Brain-wide Circuits Underlying Behavior

The neurons involved in producing any behavior are distributed widely across the brain. Yet, simple questions about the organization of activity across the brain during behavior remain unknown.

How do widely distributed circuits coordinate their activity to generate successful behaviors?

Does information flow from the sensory periphery to motor output in a serial stream, or do multiple areas process it cooperatively in unison?

To answer these questions, we require methods for simultaneously observing the activity of many individual neurons across the brain at high temporal resolution. Such methods will allow us to form a functional map showing when, where, and how behaviorally relevant information is processed during perception, decision- making, and action execution. This strategy will allow a paradigm shift in neuroscience: we may go from the study of particular brain regions to the study of complete behaviors, across all brain regions that cooperatively give rise to them.

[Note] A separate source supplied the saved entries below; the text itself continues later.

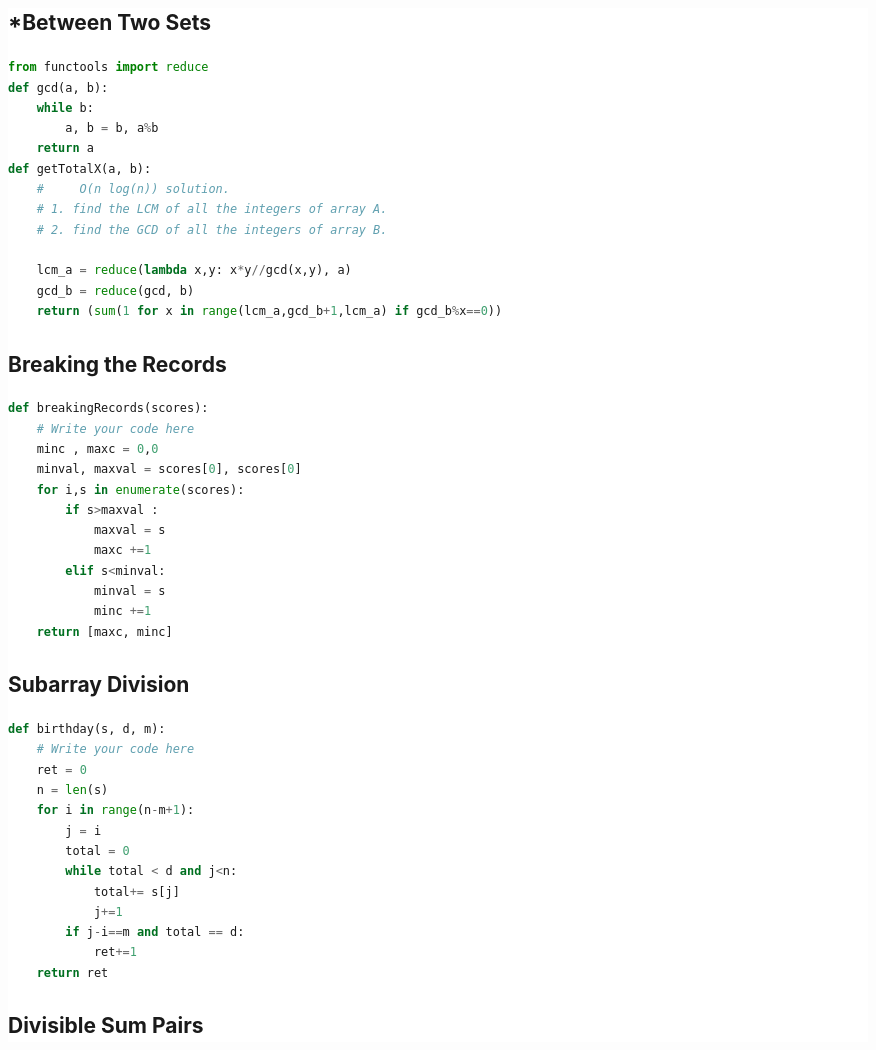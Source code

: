 ## *Between Two Sets


```python
from functools import reduce
def gcd(a, b):
    while b:
        a, b = b, a%b
    return a
def getTotalX(a, b):
    #     O(n log(n)) solution.
    # 1. find the LCM of all the integers of array A.
    # 2. find the GCD of all the integers of array B.
    
    lcm_a = reduce(lambda x,y: x*y//gcd(x,y), a)
    gcd_b = reduce(gcd, b)
    return (sum(1 for x in range(lcm_a,gcd_b+1,lcm_a) if gcd_b%x==0))

```
## Breaking the Records



```python
def breakingRecords(scores):
    # Write your code here
    minc , maxc = 0,0
    minval, maxval = scores[0], scores[0]
    for i,s in enumerate(scores):
        if s>maxval :
            maxval = s
            maxc +=1
        elif s<minval:
            minval = s
            minc +=1
    return [maxc, minc]
```

## Subarray Division

```python
def birthday(s, d, m):
    # Write your code here
    ret = 0
    n = len(s)
    for i in range(n-m+1):
        j = i
        total = 0
        while total < d and j<n:
            total+= s[j]
            j+=1
        if j-i==m and total == d:
            ret+=1
    return ret 
```
## Divisible Sum Pairs
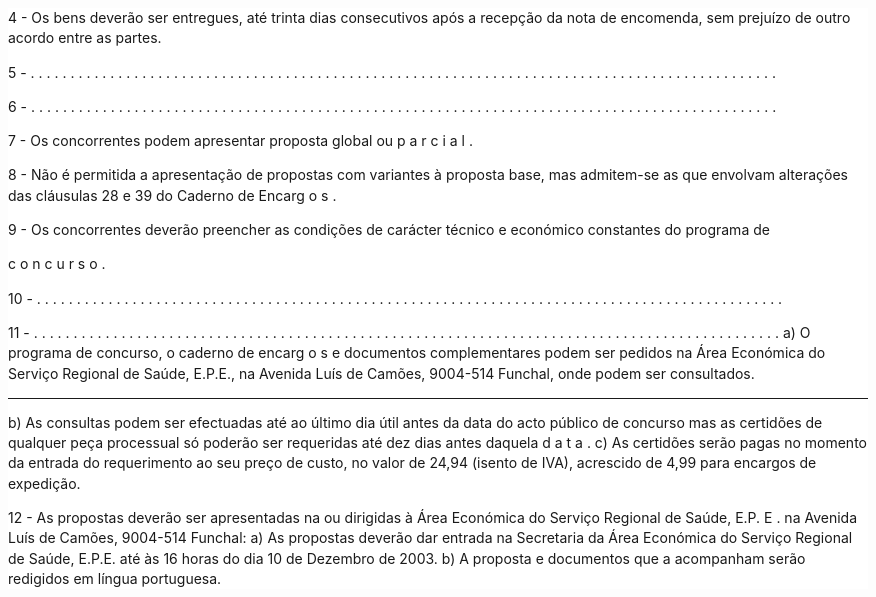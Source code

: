 
4 - Os bens deverão ser entregues, até trinta dias consecutivos após a recepção da nota de encomenda, sem
prejuízo de outro acordo entre as partes.


5 - . . . . . . . . . . . . . . . . . . . . . . . . . . . . . . . . . . . . . . . . . . . . . . . . . . . . . . . . . . . . . . . . . . . . . . . . . . . . . . . . . . . . . . . . . . . . . .


6 - . . . . . . . . . . . . . . . . . . . . . . . . . . . . . . . . . . . . . . . . . . . . . . . . . . . . . . . . . . . . . . . . . . . . . . . . . . . . . . . . . . . . . . . . . . . . . .


7 - Os concorrentes podem apresentar proposta global ou
p a r c i a l .


8 - Não é permitida a apresentação de propostas com variantes à proposta base, mas admitem-se as que envolvam
alterações das cláusulas 28 e 39 do Caderno de Encarg o s .


9 - Os concorrentes deverão preencher as condições de
carácter técnico e económico constantes do programa de

c o n c u r s o .


10 - . . . . . . . . . . . . . . . . . . . . . . . . . . . . . . . . . . . . . . . . . . . . . . . . . . . . . . . . . . . . . . . . . . . . . . . . . . . . . . . . . . . . . . . . . . . . . .


11 - . . . . . . . . . . . . . . . . . . . . . . . . . . . . . . . . . . . . . . . . . . . . . . . . . . . . . . . . . . . . . . . . . . . . . . . . . . . . . . . . . . . . . . . . . . . . . .
a) O programa de concurso, o caderno de encarg o s
e documentos complementares podem ser pedidos na Área Económica do Serviço Regional de
Saúde, E.P.E., na Avenida Luís de Camões,
9004-514 Funchal, onde podem ser consultados.




---

b) As consultas podem ser efectuadas até ao último
dia útil antes da data do acto público de concurso
mas as certidões de qualquer peça processual só
poderão ser requeridas até dez dias antes daquela
d a t a .
c) As certidões serão pagas no momento da entrada
do requerimento ao seu preço de custo, no valor
de 24,94 (isento de IVA), acrescido de 4,99
para encargos de expedição.


12 - As propostas deverão ser apresentadas na ou dirigidas à
Área Económica do Serviço Regional de Saúde, E.P. E .
na Avenida Luís de Camões, 9004-514 Funchal:
a) As propostas deverão dar entrada na Secretaria
da Área Económica do Serviço Regional de
Saúde, E.P.E. até às 16 horas do dia 10 de
Dezembro de 2003.
b) A proposta e documentos que a acompanham
serão redigidos em língua portuguesa.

To address this need, my colleagues and I have developed the use of “Neuropixels” probes, next-generation electrode arrays that enable recording simultaneously from thousands of sites across many brain regions in behaving mice (Jun*, Steinmetz*, et al., Nature, 2017). We are combining this recording technology with a sophisticated behavioral paradigm (Burgess et al, Cell Reports, 2017), enabling us to assess the correlates of visual perception, decision-making, response execution, and rewards in individual neurons from dozens of brain regions. We are furthermore extending this approach by employing widefield calcium imaging and systematic optogenetics. Togehter, these techniques will enable us to answer new questions about the globally coordinated neuronal activity that generates mammalian behavior.
A sagittal slice of a mouse brain depicting several major brain systems and the complex recurrent loops between them. Recurrent loops also exist within these structures. As a consequence of such loops, the flow of information through the brain cannot be predicted a priori.